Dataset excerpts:
....
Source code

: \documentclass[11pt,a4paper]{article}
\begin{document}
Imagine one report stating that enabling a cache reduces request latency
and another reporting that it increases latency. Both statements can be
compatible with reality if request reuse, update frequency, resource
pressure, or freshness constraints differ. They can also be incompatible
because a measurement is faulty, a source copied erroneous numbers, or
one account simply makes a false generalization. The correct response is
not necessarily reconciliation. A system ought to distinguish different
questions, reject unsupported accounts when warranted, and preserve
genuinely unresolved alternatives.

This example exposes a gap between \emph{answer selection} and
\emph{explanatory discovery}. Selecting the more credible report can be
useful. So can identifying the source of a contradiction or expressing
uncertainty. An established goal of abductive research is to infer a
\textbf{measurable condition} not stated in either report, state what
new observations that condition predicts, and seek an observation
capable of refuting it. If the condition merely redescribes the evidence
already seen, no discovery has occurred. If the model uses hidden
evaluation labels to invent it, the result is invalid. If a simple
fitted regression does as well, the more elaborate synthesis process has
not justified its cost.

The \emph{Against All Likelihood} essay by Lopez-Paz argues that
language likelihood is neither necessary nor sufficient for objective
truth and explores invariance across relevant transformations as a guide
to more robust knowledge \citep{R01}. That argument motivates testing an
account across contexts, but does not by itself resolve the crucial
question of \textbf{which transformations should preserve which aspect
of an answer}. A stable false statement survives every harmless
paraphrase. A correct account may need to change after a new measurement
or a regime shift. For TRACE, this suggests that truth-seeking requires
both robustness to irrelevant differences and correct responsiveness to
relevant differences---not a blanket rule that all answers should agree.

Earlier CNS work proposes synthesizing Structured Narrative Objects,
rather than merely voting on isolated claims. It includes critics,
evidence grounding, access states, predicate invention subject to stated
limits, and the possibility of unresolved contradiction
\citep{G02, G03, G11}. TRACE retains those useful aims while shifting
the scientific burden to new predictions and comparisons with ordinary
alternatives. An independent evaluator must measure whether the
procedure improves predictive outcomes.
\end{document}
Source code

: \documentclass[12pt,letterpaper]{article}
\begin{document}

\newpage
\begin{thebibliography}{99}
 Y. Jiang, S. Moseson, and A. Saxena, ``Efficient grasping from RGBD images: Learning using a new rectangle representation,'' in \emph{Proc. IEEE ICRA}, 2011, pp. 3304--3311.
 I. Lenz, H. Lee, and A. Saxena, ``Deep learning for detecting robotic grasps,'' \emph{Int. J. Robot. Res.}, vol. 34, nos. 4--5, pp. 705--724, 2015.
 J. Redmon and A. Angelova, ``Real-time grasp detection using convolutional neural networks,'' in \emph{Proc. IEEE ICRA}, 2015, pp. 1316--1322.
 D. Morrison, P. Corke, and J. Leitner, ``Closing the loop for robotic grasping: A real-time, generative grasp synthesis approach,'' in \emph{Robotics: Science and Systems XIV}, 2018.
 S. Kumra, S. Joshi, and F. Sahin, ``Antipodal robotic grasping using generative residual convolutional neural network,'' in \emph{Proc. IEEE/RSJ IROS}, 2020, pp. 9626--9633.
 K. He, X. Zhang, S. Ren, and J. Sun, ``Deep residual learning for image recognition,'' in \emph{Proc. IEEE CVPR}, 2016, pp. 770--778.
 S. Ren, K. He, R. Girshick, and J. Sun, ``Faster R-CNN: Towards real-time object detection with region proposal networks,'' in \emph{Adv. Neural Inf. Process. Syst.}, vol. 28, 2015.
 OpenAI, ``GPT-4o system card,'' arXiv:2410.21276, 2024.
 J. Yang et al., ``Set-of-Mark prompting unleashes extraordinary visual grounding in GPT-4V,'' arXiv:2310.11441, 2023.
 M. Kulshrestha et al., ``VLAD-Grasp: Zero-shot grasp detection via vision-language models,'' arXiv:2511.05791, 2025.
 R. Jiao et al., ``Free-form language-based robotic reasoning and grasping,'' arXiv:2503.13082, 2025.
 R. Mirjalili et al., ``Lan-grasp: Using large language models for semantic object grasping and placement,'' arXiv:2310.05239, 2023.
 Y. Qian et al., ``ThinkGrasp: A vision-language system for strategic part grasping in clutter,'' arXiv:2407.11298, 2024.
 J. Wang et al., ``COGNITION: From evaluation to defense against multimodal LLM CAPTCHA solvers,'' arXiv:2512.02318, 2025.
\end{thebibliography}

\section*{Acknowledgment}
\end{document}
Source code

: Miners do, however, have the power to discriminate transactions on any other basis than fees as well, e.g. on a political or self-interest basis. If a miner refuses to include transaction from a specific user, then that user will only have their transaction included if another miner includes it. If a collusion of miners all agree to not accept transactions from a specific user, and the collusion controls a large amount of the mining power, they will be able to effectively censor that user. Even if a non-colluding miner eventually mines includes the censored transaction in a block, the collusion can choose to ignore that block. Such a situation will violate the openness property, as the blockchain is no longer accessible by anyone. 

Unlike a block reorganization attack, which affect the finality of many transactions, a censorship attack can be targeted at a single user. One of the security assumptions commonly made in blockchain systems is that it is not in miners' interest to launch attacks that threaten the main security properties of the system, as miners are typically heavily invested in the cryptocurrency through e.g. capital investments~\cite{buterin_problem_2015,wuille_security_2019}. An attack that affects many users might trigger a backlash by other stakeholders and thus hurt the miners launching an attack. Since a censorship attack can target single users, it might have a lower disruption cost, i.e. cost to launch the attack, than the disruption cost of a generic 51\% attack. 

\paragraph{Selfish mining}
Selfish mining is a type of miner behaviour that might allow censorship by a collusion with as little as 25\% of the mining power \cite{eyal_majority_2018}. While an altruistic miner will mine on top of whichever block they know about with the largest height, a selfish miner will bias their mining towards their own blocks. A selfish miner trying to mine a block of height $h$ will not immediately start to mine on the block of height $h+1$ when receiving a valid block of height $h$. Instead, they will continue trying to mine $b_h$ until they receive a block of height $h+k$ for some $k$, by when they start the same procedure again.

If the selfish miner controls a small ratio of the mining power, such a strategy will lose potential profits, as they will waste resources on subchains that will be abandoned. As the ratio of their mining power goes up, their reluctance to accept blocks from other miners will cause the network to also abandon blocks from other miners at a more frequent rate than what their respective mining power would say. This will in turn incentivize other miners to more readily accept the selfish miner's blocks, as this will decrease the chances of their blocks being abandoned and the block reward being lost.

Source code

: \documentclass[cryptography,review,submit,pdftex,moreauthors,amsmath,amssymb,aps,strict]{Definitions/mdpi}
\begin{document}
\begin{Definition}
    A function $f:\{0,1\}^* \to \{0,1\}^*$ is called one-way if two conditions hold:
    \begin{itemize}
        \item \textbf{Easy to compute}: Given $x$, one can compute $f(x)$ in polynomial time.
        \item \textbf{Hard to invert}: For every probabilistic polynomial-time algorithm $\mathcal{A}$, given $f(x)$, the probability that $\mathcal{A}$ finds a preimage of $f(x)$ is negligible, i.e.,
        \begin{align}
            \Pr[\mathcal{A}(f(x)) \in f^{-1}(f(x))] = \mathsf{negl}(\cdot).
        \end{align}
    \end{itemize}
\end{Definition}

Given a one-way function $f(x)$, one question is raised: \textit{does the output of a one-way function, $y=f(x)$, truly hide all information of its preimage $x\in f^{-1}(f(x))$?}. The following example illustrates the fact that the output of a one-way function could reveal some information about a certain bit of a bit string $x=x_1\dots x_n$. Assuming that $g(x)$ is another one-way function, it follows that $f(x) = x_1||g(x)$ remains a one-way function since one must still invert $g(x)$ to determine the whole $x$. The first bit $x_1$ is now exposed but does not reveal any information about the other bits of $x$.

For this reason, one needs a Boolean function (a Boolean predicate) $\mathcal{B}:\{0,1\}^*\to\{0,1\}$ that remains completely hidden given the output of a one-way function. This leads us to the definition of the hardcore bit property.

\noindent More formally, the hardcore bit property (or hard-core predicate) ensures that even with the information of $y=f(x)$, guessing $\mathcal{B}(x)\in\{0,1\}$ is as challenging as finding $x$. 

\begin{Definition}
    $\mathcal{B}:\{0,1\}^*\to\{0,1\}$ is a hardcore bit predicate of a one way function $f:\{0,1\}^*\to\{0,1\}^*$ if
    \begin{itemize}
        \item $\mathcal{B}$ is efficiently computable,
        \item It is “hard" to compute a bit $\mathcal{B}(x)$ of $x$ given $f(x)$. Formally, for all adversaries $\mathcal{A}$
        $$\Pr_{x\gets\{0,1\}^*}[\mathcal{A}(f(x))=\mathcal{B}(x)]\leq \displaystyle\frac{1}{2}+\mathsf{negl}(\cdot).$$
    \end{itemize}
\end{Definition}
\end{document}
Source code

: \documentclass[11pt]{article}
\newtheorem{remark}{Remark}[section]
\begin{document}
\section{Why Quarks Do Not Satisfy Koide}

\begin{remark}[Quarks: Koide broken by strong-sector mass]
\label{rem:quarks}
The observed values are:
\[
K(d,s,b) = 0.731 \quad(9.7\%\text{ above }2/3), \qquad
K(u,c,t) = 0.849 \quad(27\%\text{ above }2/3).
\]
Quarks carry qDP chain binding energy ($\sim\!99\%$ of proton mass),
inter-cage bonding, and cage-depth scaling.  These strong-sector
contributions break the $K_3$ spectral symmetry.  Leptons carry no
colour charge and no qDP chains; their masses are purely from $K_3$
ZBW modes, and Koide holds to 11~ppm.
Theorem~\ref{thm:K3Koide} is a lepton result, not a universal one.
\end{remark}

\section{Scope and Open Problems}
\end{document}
....
**Problem details**
After counting the lines of the records above that hold the word "output", give the total and nothing else.

**Exercise response**
2